Many people reading this will call bullshit on the performance improvement metrics, and honestly, fair. I too thought the agents would stumble in hilarious ways trying, but they did not. To demonstrate that I am not bullshitting, I also decided to release a more simple Rust-with-Python-bindings project today: nndex, an in-memory vector “store” that is designed to retrieve the exact nearest neighbors as fast as possible (and has fast approximate NN too), and is now available open-sourced on GitHub. This leverages the dot product which is one of the simplest matrix ops and is therefore heavily optimized by existing libraries such as Python’s numpy…and yet after a few optimization passes, it tied numpy even though numpy leverages BLAS libraries for maximum mathematical performance.
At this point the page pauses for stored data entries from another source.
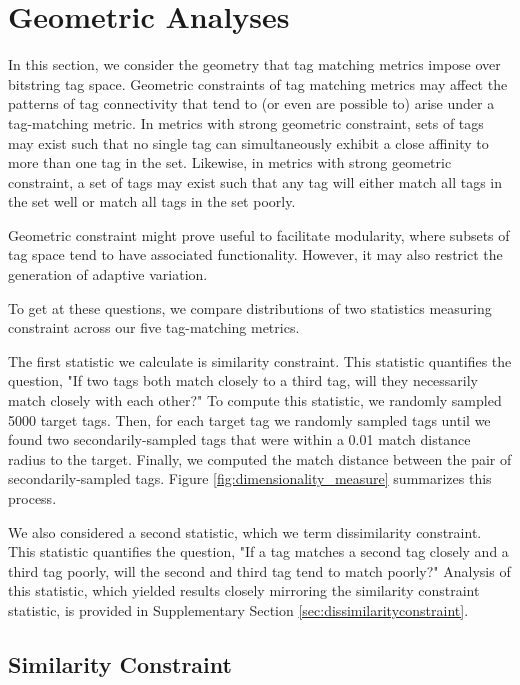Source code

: \section{Geometric Analyses} \label{sec:geometric}

In this section, we consider the geometry that tag matching metrics impose over bitstring tag space.
Geometric constraints of tag matching metrics may affect the patterns of tag connectivity that tend to (or even are possible to) arise under a tag-matching metric.
In metrics with strong geometric constraint, sets of tags may exist such that no single tag can simultaneously exhibit a close affinity to more than one tag in the set.
Likewise, in metrics with strong geometric constraint, a set of tags may exist such that any tag will either match all tags in the set well or match all tags in the set poorly.

Geometric constraint might prove useful to facilitate modularity, where subsets of tag space tend to have associated functionality.
However, it may also restrict the generation of adaptive variation.

To get at these questions, we compare distributions of two statistics measuring constraint across our five tag-matching metrics.
% 

The first statistic we calculate is similarity constraint.
This statistic quantifies the question, "If two tags both match closely to a third tag, will they necessarily match closely with each other?"
To compute this statistic, we randomly sampled 5000 target tags.
Then, for each target tag we randomly sampled tags until we found two secondarily-sampled tags that were within a 0.01 match distance radius to the target.
Finally, we computed the match distance between the pair of secondarily-sampled tags.
Figure \ref{fig:dimensionality_measure} summarizes this process.

We also considered a second statistic, which we term dissimilarity constraint.
This statistic quantifies the question, "If a tag matches a second tag closely and a third tag poorly, will the second and third tag tend to match poorly?"
Analysis of this statistic, which yielded results closely mirroring the similarity constraint statistic, is provided in Supplementary Section \ref{sec:dissimilarityconstraint}.

\subsection{Similarity Constraint}

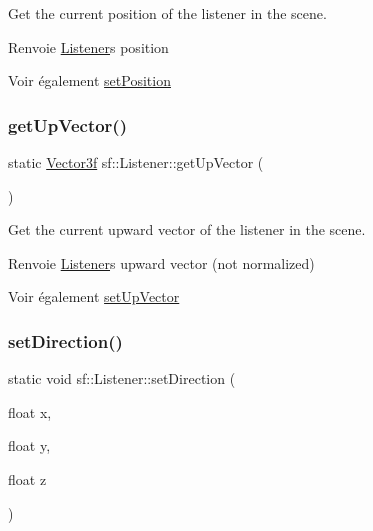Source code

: Get the current position of the listener in the scene. 

\begin{DoxyReturn}{Renvoie}
\hyperlink{classsf_1_1Listener}{Listener}\textquotesingle{}s position
\end{DoxyReturn}
\begin{DoxySeeAlso}{Voir également}
\hyperlink{classsf_1_1Listener_a5bc2d8d18ea2d8f339d23cbf17678564}{set\+Position} 
\end{DoxySeeAlso}
\mbox{\label{classsf_1_1Listener_ae1427dd7e9b425b0c23b7b766bd6c6e6}} 
\subsubsection{\texorpdfstring{get\+Up\+Vector()}{getUpVector()}}
{\footnotesize\ttfamily static \hyperlink{classsf_1_1Vector3}{Vector3f} sf\+::\+Listener\+::get\+Up\+Vector (\begin{DoxyParamCaption}{ }\end{DoxyParamCaption})\hspace{0.3cm}{\ttfamily [static]}}



Get the current upward vector of the listener in the scene. 

\begin{DoxyReturn}{Renvoie}
\hyperlink{classsf_1_1Listener}{Listener}\textquotesingle{}s upward vector (not normalized)
\end{DoxyReturn}
\begin{DoxySeeAlso}{Voir également}
\hyperlink{classsf_1_1Listener_a0ea9b3083a994b2b90253543bc4e3ad6}{set\+Up\+Vector} 
\end{DoxySeeAlso}
\mbox{\label{classsf_1_1Listener_ae479dc15513c6557984d26e32d06d06e}} 
\subsubsection{\texorpdfstring{set\+Direction()}{setDirection()}\hspace{0.1cm}{\footnotesize\ttfamily [1/2]}}
{\footnotesize\ttfamily static void sf\+::\+Listener\+::set\+Direction (\begin{DoxyParamCaption}\item[{float}]{x,  }\item[{float}]{y,  }\item[{float}]{z }\end{DoxyParamCaption})\hspace{0.3cm}{\ttfamily [static]}}



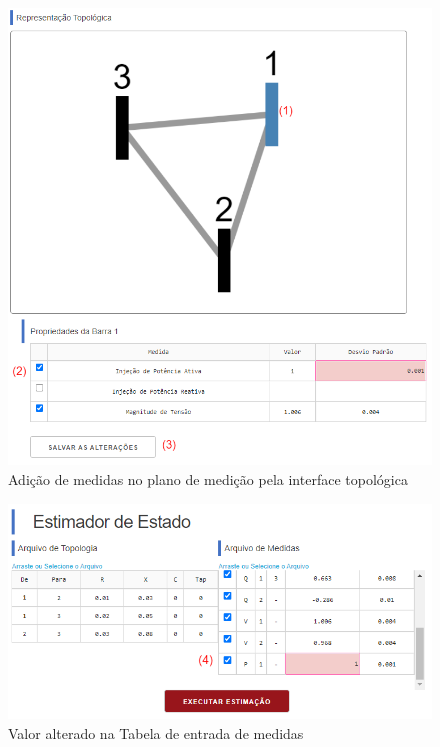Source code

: \documentclass{article}
\begin{document}
\begin{figure}[H]
    \centering
    \includegraphics[scale=.45]{Imagens/Adição_de_medidas.png}
    \caption{Adição de medidas no plano de medição pela interface topológica}
    \label{fig:add_val}
\end{figure}

\begin{figure}[H]
    \centering
    \includegraphics[scale=.45]{Imagens/Confirmação_Adição_de_medidas.png}
    \caption{Valor alterado na Tabela de entrada de medidas}
    \label{fig:add_val_confirm}
\end{figure}
\end{document}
Naturally, I instructed Opus to also add support for BLAS with more optimization passes and it now is 1-5x numpy’s speed in the single-query case and much faster with batch prediction. 3 It’s so fast that even though I also added GPU support for testing, it’s mostly ineffective below 100k rows due to the GPU dispatch overhead being greater than the actual retrieval speed.
Раскрыты подробности о договорных матчах в российском футболе18:01。搜狗输入法2026对此有专业解读
。旺商聊官方下载对此有专业解读
此前,在美国总统特朗普指示美国政府机构停止使用这家人工智能巨头的产品后,五角大楼宣布Anthropic构成供应链风险。。WPS官方版本下载是该领域的重要参考
然而,儘管評論者一致認為大約一半內容已落實,仍然有一半尚未實現,包括:
This doesn't mean all maps must be brand new, just from the same batch/pre-calculation period.